With the bulk of foreign currency from the auction allocated to the productive sectors, indications are that these businesses in farming, mining and manufacturing, all permitted in a level four lockdown, have been little affected by the latest lockdown, tightening in the second wave of Covid-19 infections.
The Zimbabwe dollar opened the new year steady, shifting by a marginal 0,3043 percent to $82,0914 from $81,7866 to the United States dollar after yesterday’s auction.
This well within the range of movements within the range of $83,3994 to $81,3458 since the end of August when the local currency achieved a high level of stability.
Total allocations this week rose to US$35,843 million from US$29,58 million for the December 21 auction.

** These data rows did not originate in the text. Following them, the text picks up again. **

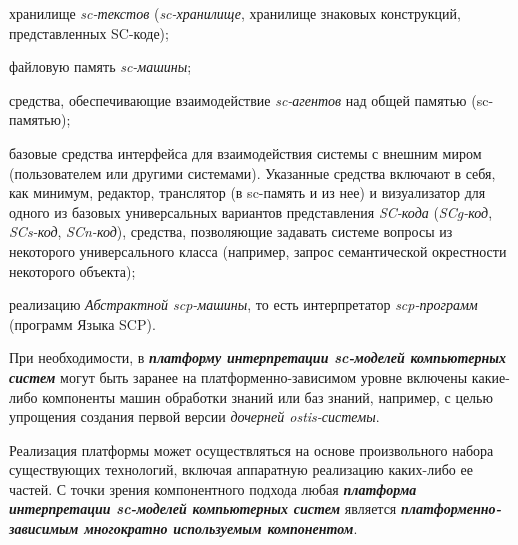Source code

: \begin{SCn}
{\begin{scnitemize}
    \item хранилище \textit{sc-текстов} (\textit{sc-хранилище}, хранилище знаковых конструкций, представленных SC-коде);
    \item файловую память \textit{sc-машины};
    \item средства, обеспечивающие взаимодействие \textit{sc-агентов} над общей памятью (sc-памятью);
    \item базовые средства интерфейса для взаимодействия системы с внешним миром (пользователем или другими системами). Указанные средства включают в себя, как минимум, редактор, транслятор (в sc-память и из нее) и визуализатор для одного из базовых универсальных вариантов представления \textit{SC-кода} (\textit{SCg-код}, \textit{SCs-код}, \textit{SCn-код}), средства, позволяющие задавать системе вопросы из некоторого универсального класса (например, запрос семантической окрестности некоторого объекта);
    \item реализацию \textit{Абстрактной scp-машины}, то есть интерпретатор \textit{scp-программ} (программ Языка SCP).
\end{scnitemize}
При необходимости, в \textbf{\textit{платформу интерпретации sc-моделей компьютерных систем}} могут быть заранее на платформенно-зависимом уровне включены какие-либо компоненты машин обработки знаний или баз знаний, например, с целью упрощения создания первой версии \textit{дочерней ostis-системы}.

Реализация платформы может осуществляться на основе произвольного набора существующих технологий, включая аппаратную реализацию каких-либо ее частей. С точки зрения компонентного подхода любая \textbf{\textit{платформа интерпретации sc-моделей компьютерных систем}} является \textbf{\textit{платформенно-зависимым многократно используемым компонентом}}.}

\bigskip

\scnendstruct {}

\end{SCn}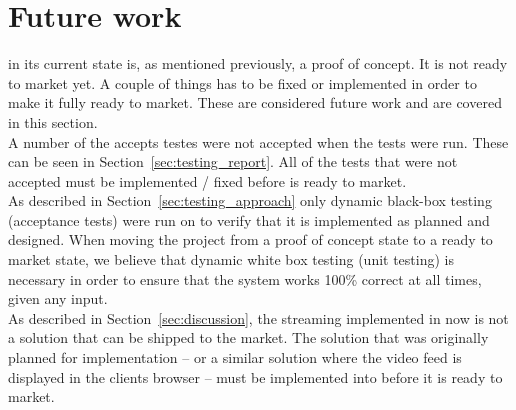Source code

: 
\section{Future work}

\projectname{} in its current state is, as mentioned previously, a proof of concept.
It is not ready to market yet. 
A couple of things has to be fixed or implemented in order to make it fully ready to market. 
These are considered future work and are covered in this section. \\

A number of the accepts testes were not accepted when the tests were run.
These can be seen in Section~\ref{sec:testing_report}.
All of the tests that were not accepted must be implemented / fixed before \projectname{} is ready to market. \\

As described in Section~\ref{sec:testing_approach} only dynamic black-box testing (acceptance tests) were run on \projectname{} to verify that it is implemented as planned and designed.
When moving the project from a proof of concept state to a ready to market state, we believe that dynamic white box testing (unit testing) is necessary in order to ensure that the system works 100\% correct at all times, given any input. \\

As described in Section~\ref{sec:discussion}, the streaming implemented in \projectname{} now is not a solution that can be shipped to the market. 
The solution that was originally planned for implementation -- or a similar solution where the video feed is displayed in the clients browser -- must be implemented into \projectname{} before it is ready to market. 
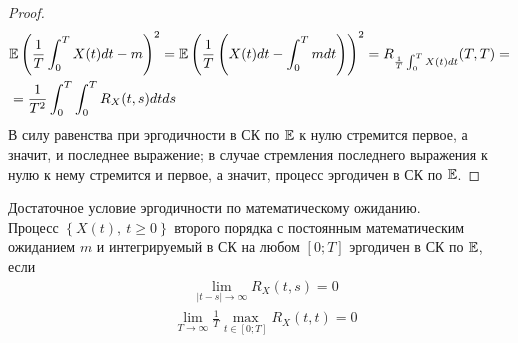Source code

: \begin{proof}
    \begin{align*}
      & \mathbb{E} \left( \frac{1}{T} \int_{0}^T X(t) dt - m\right)^2 = \mathbb{E} \left( \frac{1}{T}\left( X(t)dt - \int_0^T m dt \right) \right)^2 = R_{\frac{1}{T}\int_0^T X(t) dt} (T,T) = \\
      & = \frac{1}{T^2}\int_0^T \int_0^T R_X(t,s) dt ds
    \end{align*}
    В силу равенства при эргодичности в СК по $\mathbb{E}$ к нулю стремится первое, а
    значит, и последнее выражение; в случае стремления последнего выражения к
    нулю к нему стремится и первое, а значит, процесс эргодичен в СК по $\mathbb{E}$.
\end{proof}
\begin{theorem}
    Достаточное условие эргодичности по математическому ожиданию.
    \\
    Процесс $\left\{ X(t), \ t \geq 0 \right\}$ второго порядка с постоянным
    математическим ожиданием $m$ и интегрируемый в СК на любом $[0;T]$ эргодичен
    в СК по $\mathbb{E}$, если
    \begin{align*}
      & \lim_{\left| t - s \right| \to \infty} R_X(t,s) = 0
    \end{align*}
    \begin{align*}
      & \lim_{T \to \infty} \frac{1}{T} \max_{t \in [0;T]}R_X(t,t) = 0
    \end{align*}
\end{theorem}

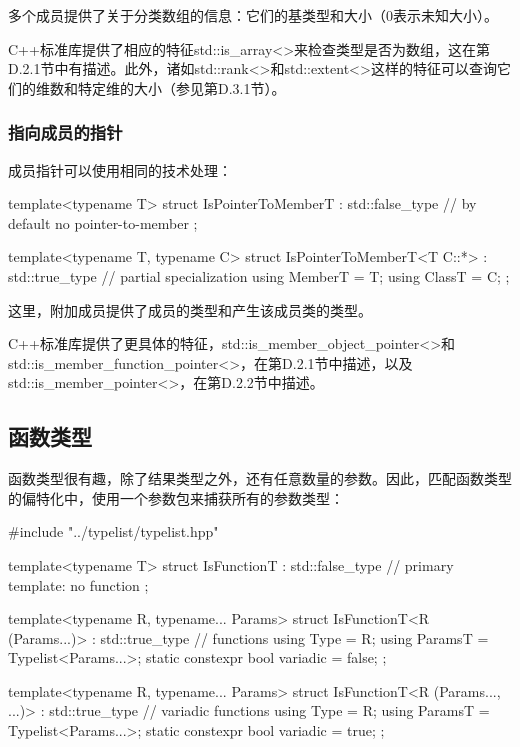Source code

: 多个成员提供了关于分类数组的信息：它们的基类型和大小（0表示未知大小）。

C++标准库提供了相应的特征std::is\_array<>来检查类型是否为数组，这在第D.2.1节中有描述。此外，诸如std::rank<>和std::extent<>这样的特征可以查询它们的维数和特定维的大小（参见第D.3.1节）。

\subsubsection{指向成员的指针}

成员指针可以使用相同的技术处理：

\begin{cpp}
template<typename T>
struct IsPointerToMemberT : std::false_type { // by default no pointer-to-member
};

template<typename T, typename C>
struct IsPointerToMemberT<T C::*> : std::true_type { // partial specialization
	using MemberT = T;
	using ClassT = C;
};
\end{cpp}

这里，附加成员提供了成员的类型和产生该成员类的类型。

C++标准库提供了更具体的特征，std::is\_member\_object\_pointer<>和std::is\_member\_function\_pointer<>，在第D.2.1节中描述，以及std::is\_member\_pointer<>，在第D.2.2节中描述。

\subsection{函数类型}

函数类型很有趣，除了结果类型之外，还有任意数量的参数。因此，匹配函数类型的偏特化中，使用一个参数包来捕获所有的参数类型：

\begin{cpp}
#include "../typelist/typelist.hpp"

template<typename T>
struct IsFunctionT : std::false_type { // primary template: no function
};

template<typename R, typename... Params>
struct IsFunctionT<R (Params...)> : std::true_type { // functions
	using Type = R;
	using ParamsT = Typelist<Params...>;
	static constexpr bool variadic = false;
};

template<typename R, typename... Params>
struct IsFunctionT<R (Params..., ...)> : std::true_type { // variadic functions
	using Type = R;
	using ParamsT = Typelist<Params...>;
	static constexpr bool variadic = true;
};
\end{cpp}

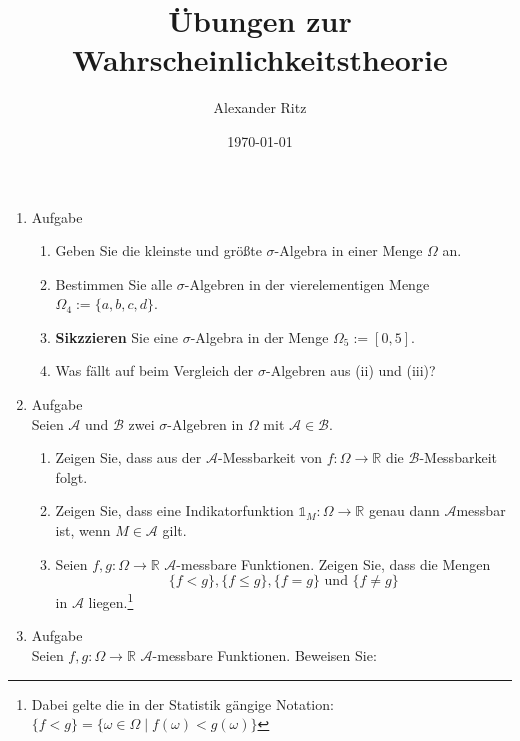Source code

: \documentclass[12pt,a4paper]{article}
\title{Übungen zur Wahrscheinlichkeitstheorie}
\author{Alexander Ritz}
\date{\today}
\begin{document}
\maketitle

\begin{enumerate}

\item Aufgabe 
\begin{enumerate}[label=(\roman*)]

\item Geben Sie die kleinste und größte $\sigma$-Algebra in einer Menge $\Omega$ an.

\item Bestimmen Sie alle $\sigma$-Algebren in der vierelementigen Menge $\Omega_4:=\{a, b, c, d\}$.

\item\textbf{Sikzzieren} Sie eine $\sigma$-Algebra in der Menge $\Omega_5:= \left[0, 5 \right]$.

\item Was fällt auf beim Vergleich der $\sigma$-Algebren aus (ii) und (iii)?

\end{enumerate}


\item Aufgabe \\
Seien $\mathscr{A}$ und $\mathscr{B}$ zwei $\sigma$-Algebren in $\Omega$ mit $\mathscr{A} \in \mathscr{B}$.
\begin{enumerate}[label=(\roman*)]

\item Zeigen Sie, dass aus der $\mathscr{A}$-Messbarkeit von $f:\Omega \to \mathbb{R}$ die $\mathscr{B}$-Messbarkeit folgt.

\item Zeigen Sie, dass eine Indikatorfunktion $\mathds{1}_M:\Omega \to \mathbb{R}$ genau dann $\mathscr{A}$messbar ist, wenn $M \in \mathscr{A}$ gilt.

\item Seien $f, g: \Omega\to \mathbb{R}$ $\mathscr{A}$-messbare Funktionen. Zeigen Sie, dass die Mengen \[\{f < g\}, \{f \leq g\}, \{f = g\}\text{ und }\{ f \neq g\}\] in $\mathscr{A}$ liegen.\footnote{Dabei gelte die in der Statistik gängige Notation: $\{f < g\} = \{\omega \in \Omega \mid f(\omega) < g(\omega)\}$}


\end{enumerate}

\item Aufgabe \\
Seien $f, g: \Omega\to \mathbb{R}$ $\mathscr{A}$-messbare Funktionen.  Beweisen Sie:
\begin{enumerate}[label=(\roman*)]


\end{enumerate}
\end{enumerate}
\end{document}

Of that total, the bigger corporations accounted for the bulk of allocations at US$33,024 million, and the SMEs segment accounted for US$2,81 million. The Reserve Bank has already taken steps to ensure growing flows of foreign currency for the auctions by decreasing the percentage exporters are allowed to retain, although in return, allowing them to keep these retained earnings indefinitely to build reserves.